- Work order: In the answer, each entry below appears exactly as given, and no picture appears at all.

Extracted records
::::::::
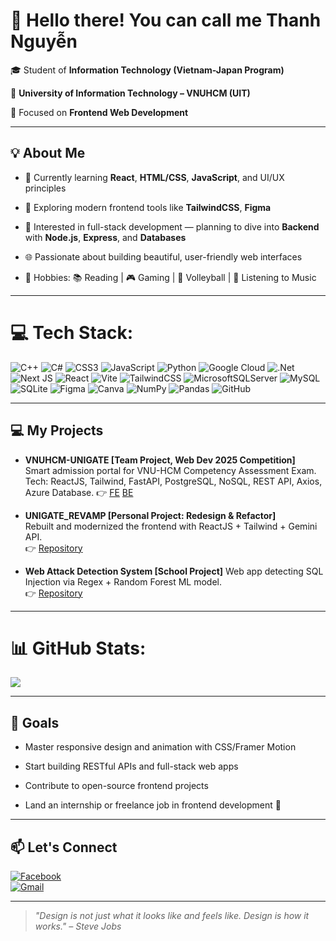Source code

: # 👋 Hello there! You can call me Thanh Nguyễn


🎓 Student of **Information Technology (Vietnam-Japan Program)**  

🏫 **University of Information Technology – VNUHCM (UIT)**  

🎯 Focused on **Frontend Web Development**

---

## 💡 About Me

- 🌱 Currently learning **React**, **HTML/CSS**, **JavaScript**, and UI/UX principles
  
- 🚀 Exploring modern frontend tools like **TailwindCSS**, **Figma**
  
- 🧩 Interested in full-stack development — planning to dive into **Backend** with **Node.js**, **Express**, and **Databases**
  
- 🌐 Passionate about building beautiful, user-friendly web interfaces
  
- 🎯 Hobbies: 📚 Reading | 🎮 Gaming | 🏐 Volleyball | 🎵 Listening to Music

---

# 💻 Tech Stack:
![C++](https://img.shields.io/badge/c++-%2300599C.svg?style=for-the-badge&logo=c%2B%2B&logoColor=white) ![C#](https://img.shields.io/badge/c%23-%23239120.svg?style=for-the-badge&logo=csharp&logoColor=white) ![CSS3](https://img.shields.io/badge/css3-%231572B6.svg?style=for-the-badge&logo=css3&logoColor=white) ![JavaScript](https://img.shields.io/badge/javascript-%23323330.svg?style=for-the-badge&logo=javascript&logoColor=%23F7DF1E) ![Python](https://img.shields.io/badge/python-3670A0?style=for-the-badge&logo=python&logoColor=ffdd54) ![Google Cloud](https://img.shields.io/badge/GoogleCloud-%234285F4.svg?style=for-the-badge&logo=google-cloud&logoColor=white) ![.Net](https://img.shields.io/badge/.NET-5C2D91?style=for-the-badge&logo=.net&logoColor=white) ![Next JS](https://img.shields.io/badge/Next-black?style=for-the-badge&logo=next.js&logoColor=white) ![React](https://img.shields.io/badge/react-%2320232a.svg?style=for-the-badge&logo=react&logoColor=%2361DAFB) ![Vite](https://img.shields.io/badge/vite-%23646CFF.svg?style=for-the-badge&logo=vite&logoColor=white) ![TailwindCSS](https://img.shields.io/badge/tailwindcss-%2338B2AC.svg?style=for-the-badge&logo=tailwind-css&logoColor=white) ![MicrosoftSQLServer](https://img.shields.io/badge/Microsoft%20SQL%20Server-CC2927?style=for-the-badge&logo=microsoft%20sql%20server&logoColor=white) ![MySQL](https://img.shields.io/badge/mysql-4479A1.svg?style=for-the-badge&logo=mysql&logoColor=white) ![SQLite](https://img.shields.io/badge/sqlite-%2307405e.svg?style=for-the-badge&logo=sqlite&logoColor=white) ![Figma](https://img.shields.io/badge/figma-%23F24E1E.svg?style=for-the-badge&logo=figma&logoColor=white) ![Canva](https://img.shields.io/badge/Canva-%2300C4CC.svg?style=for-the-badge&logo=Canva&logoColor=white) ![NumPy](https://img.shields.io/badge/numpy-%23013243.svg?style=for-the-badge&logo=numpy&logoColor=white) ![Pandas](https://img.shields.io/badge/pandas-%23150458.svg?style=for-the-badge&logo=pandas&logoColor=white) ![GitHub](https://img.shields.io/badge/github-%23121011.svg?style=for-the-badge&logo=github&logoColor=white)

---

## 💻 My Projects

- **VNUHCM-UNIGATE [Team Project, Web Dev 2025 Competition]**  
  Smart admission portal for VNU-HCM Competency Assessment Exam.  
  Tech: ReactJS, Tailwind, FastAPI, PostgreSQL, NoSQL, REST API, Axios, Azure Database. 
  👉 [FE](https://github.com/KhanhVy-r2/VNUHCM-UNIGATE.git) [BE](https://github.com/Kamekain/VNUHCM-UNIGATE.git)  

- **UNIGATE_REVAMP [Personal Project: Redesign & Refactor]**  
  Rebuilt and modernized the frontend with ReactJS + Tailwind + Gemini API.  
  👉 [Repository](https://github.com/thanhnguyen810200556/unigate-revamp)  

- **Web Attack Detection System [School Project]** 
  Web app detecting SQL Injection via Regex + Random Forest ML model.  
  👉 [Repository](https://github.com/thanhnguyen810200556/sql-injection-detector) 

---

# 📊 GitHub Stats:
![](https://github-readme-stats.vercel.app/api?username=thanhnguyen810200556&theme=tokyonight&hide_border=false&include_all_commits=true&count_private=true)<br/>

---

## 🎯 Goals

- Master responsive design and animation with CSS/Framer Motion
  
- Start building RESTful APIs and full-stack web apps
  
- Contribute to open-source frontend projects
  
- Land an internship or freelance job in frontend development 💼

---

## 📫 Let's Connect
[![Facebook](https://img.shields.io/badge/Facebook-1877F2?style=for-the-badge&logo=facebook&logoColor=white)](https://www.facebook.com/profile.php?id=100044397773633)  
[![Gmail](https://img.shields.io/badge/Email-D14836?style=for-the-badge&logo=gmail&logoColor=white)](mailto:thanhngueyn20051457@gmail.com)  

---

> *"Design is not just what it looks like and feels like. Design is how it works." – Steve Jobs*
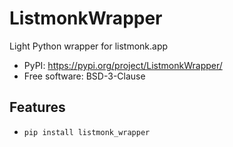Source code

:# ListmonkWrapper


Light Python wrapper for listmonk.app


* PyPI: <https://pypi.org/project/ListmonkWrapper/>
* Free software: BSD-3-Clause


## Features

* `pip install listmonk_wrapper`
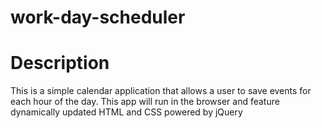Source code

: # work-day-scheduler

# Description 
This is a simple calendar application that allows a user to save events for each hour of the day. This app will run in the browser and feature dynamically updated HTML and CSS powered by jQuery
::::::::
- Response to this exercise:
Source code

: # 👋 Hello there! You can call me Thanh Nguyễn


🎓 Student of **Information Technology (Vietnam-Japan Program)**  

🏫 **University of Information Technology – VNUHCM (UIT)**  

🎯 Focused on **Frontend Web Development**

---

## 💡 About Me

- 🌱 Currently learning **React**, **HTML/CSS**, **JavaScript**, and UI/UX principles
  
- 🚀 Exploring modern frontend tools like **TailwindCSS**, **Figma**
  
- 🧩 Interested in full-stack development — planning to dive into **Backend** with **Node.js**, **Express**, and **Databases**
  
- 🌐 Passionate about building beautiful, user-friendly web interfaces
  
- 🎯 Hobbies: 📚 Reading | 🎮 Gaming | 🏐 Volleyball | 🎵 Listening to Music

---

# 💻 Tech Stack:
![C++](https://img.shields.io/badge/c++-%2300599C.svg?style=for-the-badge&logo=c%2B%2B&logoColor=white) ![C#](https://img.shields.io/badge/c%23-%23239120.svg?style=for-the-badge&logo=csharp&logoColor=white) ![CSS3](https://img.shields.io/badge/css3-%231572B6.svg?style=for-the-badge&logo=css3&logoColor=white) ![JavaScript](https://img.shields.io/badge/javascript-%23323330.svg?style=for-the-badge&logo=javascript&logoColor=%23F7DF1E) ![Python](https://img.shields.io/badge/python-3670A0?style=for-the-badge&logo=python&logoColor=ffdd54) ![Google Cloud](https://img.shields.io/badge/GoogleCloud-%234285F4.svg?style=for-the-badge&logo=google-cloud&logoColor=white) ![.Net](https://img.shields.io/badge/.NET-5C2D91?style=for-the-badge&logo=.net&logoColor=white) ![Next JS](https://img.shields.io/badge/Next-black?style=for-the-badge&logo=next.js&logoColor=white) ![React](https://img.shields.io/badge/react-%2320232a.svg?style=for-the-badge&logo=react&logoColor=%2361DAFB) ![Vite](https://img.shields.io/badge/vite-%23646CFF.svg?style=for-the-badge&logo=vite&logoColor=white) ![TailwindCSS](https://img.shields.io/badge/tailwindcss-%2338B2AC.svg?style=for-the-badge&logo=tailwind-css&logoColor=white) ![MicrosoftSQLServer](https://img.shields.io/badge/Microsoft%20SQL%20Server-CC2927?style=for-the-badge&logo=microsoft%20sql%20server&logoColor=white) ![MySQL](https://img.shields.io/badge/mysql-4479A1.svg?style=for-the-badge&logo=mysql&logoColor=white) ![SQLite](https://img.shields.io/badge/sqlite-%2307405e.svg?style=for-the-badge&logo=sqlite&logoColor=white) ![Figma](https://img.shields.io/badge/figma-%23F24E1E.svg?style=for-the-badge&logo=figma&logoColor=white) ![Canva](https://img.shields.io/badge/Canva-%2300C4CC.svg?style=for-the-badge&logo=Canva&logoColor=white) ![NumPy](https://img.shields.io/badge/numpy-%23013243.svg?style=for-the-badge&logo=numpy&logoColor=white) ![Pandas](https://img.shields.io/badge/pandas-%23150458.svg?style=for-the-badge&logo=pandas&logoColor=white) ![GitHub](https://img.shields.io/badge/github-%23121011.svg?style=for-the-badge&logo=github&logoColor=white)

---

## 💻 My Projects

- **VNUHCM-UNIGATE [Team Project, Web Dev 2025 Competition]**  
  Smart admission portal for VNU-HCM Competency Assessment Exam.  
  Tech: ReactJS, Tailwind, FastAPI, PostgreSQL, NoSQL, REST API, Axios, Azure Database. 
  👉 [FE](https://github.com/KhanhVy-r2/VNUHCM-UNIGATE.git) [BE](https://github.com/Kamekain/VNUHCM-UNIGATE.git)  

- **UNIGATE_REVAMP [Personal Project: Redesign & Refactor]**  
  Rebuilt and modernized the frontend with ReactJS + Tailwind + Gemini API.  
  👉 [Repository](https://github.com/thanhnguyen810200556/unigate-revamp)  

- **Web Attack Detection System [School Project]** 
  Web app detecting SQL Injection via Regex + Random Forest ML model.  
  👉 [Repository](https://github.com/thanhnguyen810200556/sql-injection-detector) 

---

# 📊 GitHub Stats:
![](https://github-readme-stats.vercel.app/api?username=thanhnguyen810200556&theme=tokyonight&hide_border=false&include_all_commits=true&count_private=true)<br/>

---

## 🎯 Goals

- Master responsive design and animation with CSS/Framer Motion
  
- Start building RESTful APIs and full-stack web apps
  
- Contribute to open-source frontend projects
  
- Land an internship or freelance job in frontend development 💼

---

## 📫 Let's Connect
[![Facebook](https://img.shields.io/badge/Facebook-1877F2?style=for-the-badge&logo=facebook&logoColor=white)](https://www.facebook.com/profile.php?id=100044397773633)  
[![Gmail](https://img.shields.io/badge/Email-D14836?style=for-the-badge&logo=gmail&logoColor=white)](mailto:thanhngueyn20051457@gmail.com)  

---

> *"Design is not just what it looks like and feels like. Design is how it works." – Steve Jobs*
Source code

:# ListmonkWrapper


Light Python wrapper for listmonk.app


* PyPI: <https://pypi.org/project/ListmonkWrapper/>
* Free software: BSD-3-Clause


## Features

* `pip install listmonk_wrapper`
Source code

: # work-day-scheduler

# Description 
This is a simple calendar application that allows a user to save events for each hour of the day. This app will run in the browser and feature dynamically updated HTML and CSS powered by jQuery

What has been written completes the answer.